Multiple mechanisms have been suggested for the antiestrogen-induced growth inhibition of estrogen receptor-positive cell lines. Antiestrogens increase apoptotic activity (22 , 23) , down-regulate the levels of the antiapoptotic protein bcl-2 (24) , and cause a decrease in growth rate secondary to a block in the G₀-G₁ phase of the cell cycle (14 , 22 , 25 , 26) . On the other hand, the cytotoxic effect of cyclophosphamide is predominantly attributable to the transfer of its alkyl group to DNA, which ultimately causes DNA double-strand breaks. Cells that are unable to repair this DNA injury undergo apoptosis (27) . Although cyclophosphamide is not a cell cycle-specific agent, cells are most vulnerable to alkylation in the late G₁ and S phases of the cell cycle, and replicating cells are thus more likely to be affected by this mechanism (27) .

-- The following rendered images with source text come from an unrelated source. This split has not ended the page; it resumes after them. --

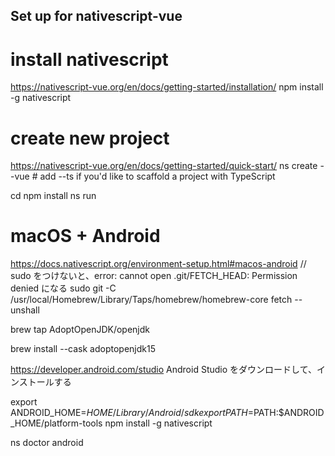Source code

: ## Set up for nativescript-vue

<!-- うごかなくなったら、ctrl+C -->

<!-- はじめはターミナルで -->

# install nativescript

https://nativescript-vue.org/en/docs/getting-started/installation/
npm install -g nativescript

# create new project

https://nativescript-vue.org/en/docs/getting-started/quick-start/
ns create <project-name> --vue # add --ts if you'd like to scaffold a project with TypeScript

<!-- ここからVSCode上で、作ったファイルを開いた状態で -->

cd <project-name>
npm install
ns run

# macOS + Android

https://docs.nativescript.org/environment-setup.html#macos-android
// sudo をつけないと、error: cannot open .git/FETCH_HEAD: Permission denied になる
sudo git -C /usr/local/Homebrew/Library/Taps/homebrew/homebrew-core fetch --unshall

brew tap AdoptOpenJDK/openjdk

brew install --cask adoptopenjdk15

<!-- エラーになる場合
Error: Download failed on Cask 'adoptopenjdk15' with message: No such file or directory @ dir_s_rmdir - /usr/local/var/homebrew/locks/0e366ed7d2f446b4147b7d3d5e56c8f73f5d80f8b52b5e9831e68029090ff5a5--OpenJDK15U-jdk_x64_mac_hotspot_15.0.2_7.pkg.incomplete.lock
↓（代替案｝adoptopenjdkの公式サイトより、.pkgダウンロード、インストール
https://adoptopenjdk.net/index.html?variant=openjdk15&jvmVariant=hotspot
で、OpenJDK15をダウンロード、インストールする -->

https://developer.android.com/studio
Android Studio をダウンロードして、インストールする

export ANDROID_HOME=$HOME/Library/Android/sdk
export PATH=$PATH:\$ANDROID_HOME/platform-tools
npm install -g nativescript

ns doctor android

<!-- Component @nativescript/android is not installed.でる。。。。 -->
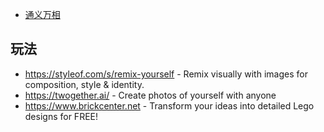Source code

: - [通义万相](https://tongyi.aliyun.com/wanxiang/)

## 玩法

- https://styleof.com/s/remix-yourself - Remix visually with images for composition, style & identity.
- https://twogether.ai/ - Create photos of yourself with anyone
- https://www.brickcenter.net - Transform your ideas into detailed Lego designs for FREE!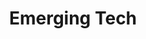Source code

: ---
# This topic lives at
# https://digital.gov/topics/emerging-tech

slug: "emerging-tech"

# Topic Title
title: "Emerging Tech"

# description — keep it short and clear
summary: ""

aliases:
  - /topics/darpa/
  - /topics/3d-printing/
  - /topics/augmented-reality/
  - /topics/blockchain/
  - /topics/internet-of-things/
  - /topics/iot/
  - /topics/the-data-briefing/
  - /topics/trends-on-tuesday/
  - /topics/zero-ui/

# Weight
weight: 2

# For more information on managing topics,
# see https://github.com/GSA/digitalgov.gov/wiki
---
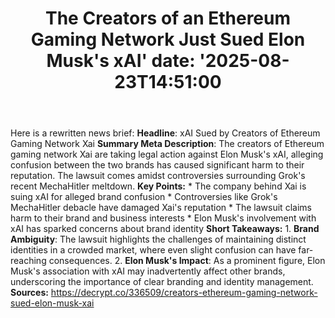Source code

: ﻿---
title: "The Creators of an Ethereum Gaming Network Just Sued Elon Musk's xAI'
date: '2025-08-23T14:51:00"
category: "Markets"
summary: ""
slug: "the creators of an ethereum gaming network just sued elon mu"
source_urls:
  - "https://decrypt.co/336509/creators-ethereum-gaming-network-sued-elon-musk-xai"
seo:
  title: "The Creators of an Ethereum Gaming Network Just Sued Elon Musk's xAI | Hash n Hedge'
  description: '"
  keywords: ["news", "markets", "brief"]
---
Here is a rewritten news brief:  **Headline**: xAI Sued by Creators of Ethereum Gaming Network Xai  **Summary Meta Description**: The creators of Ethereum gaming network Xai are taking legal action against Elon Musk's xAI, alleging confusion between the two brands has caused significant harm to their reputation. The lawsuit comes amidst controversies surrounding Grok's recent MechaHitler meltdown.  **Key Points:**  * The company behind Xai is suing xAI for alleged brand confusion * Controversies like Grok's MechaHitler debacle have damaged Xai's reputation * The lawsuit claims harm to their brand and business interests * Elon Musk's involvement with xAI has sparked concerns about brand identity  **Short Takeaways:**  1. **Brand Ambiguity**: The lawsuit highlights the challenges of maintaining distinct identities in a crowded market, where even slight confusion can have far-reaching consequences. 2. **Elon Musk's Impact**: As a prominent figure, Elon Musk's association with xAI may inadvertently affect other brands, underscoring the importance of clear branding and identity management.  **Sources:** https://decrypt.co/336509/creators-ethereum-gaming-network-sued-elon-musk-xai 
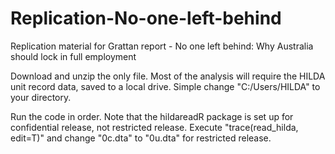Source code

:# Replication-No-one-left-behind
Replication material for Grattan report - No one left behind: Why Australia should lock in full employment

Download and unzip the only file.
Most of the analysis will require the HILDA unit record data, saved to a local drive.
Simple change "C:/Users/HILDA" to your directory.

Run the code in order.
Note that the hildareadR package is set up for confidential release, not restricted release.
Execute "trace(read_hilda, edit=T)" and change "0c.dta" to "0u.dta" for restricted release.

The rate of disease recurrence with metastatic spread remains high, despite the use of treatment modalities such as surgery, radiation therapy, chemotherapy, and current hormonal manipulation (28) . A potential limitation of endocrine therapy is that some hormone-sensitive cells could survive in a resting state upon hormone deprivation as opposed to those that undergo apoptosis (29) . This limitation might possibly be overcome by longer term endocrine treatment, as found recently with combined androgen blockade in prostate cancer (30) . It could also be postulated that the eventual loss of positive response to endocrine therapy could be, at least in part, due to heterogeneous cell populations that respond differently to therapeutic agents (31) . It thus seems reasonable to suggest that the combined use of therapeutic agents that induce apoptosis via different mechanisms can potentially lead to a greater and more rapid inhibition of breast tumor growth and increase apoptosis or even tumor eradication. In a large proportion of tumors, the efficacy of combined treatment with chemotherapy and radiation therapy has been demonstrated in other tumor models containing heterogeneous cell populations (32) .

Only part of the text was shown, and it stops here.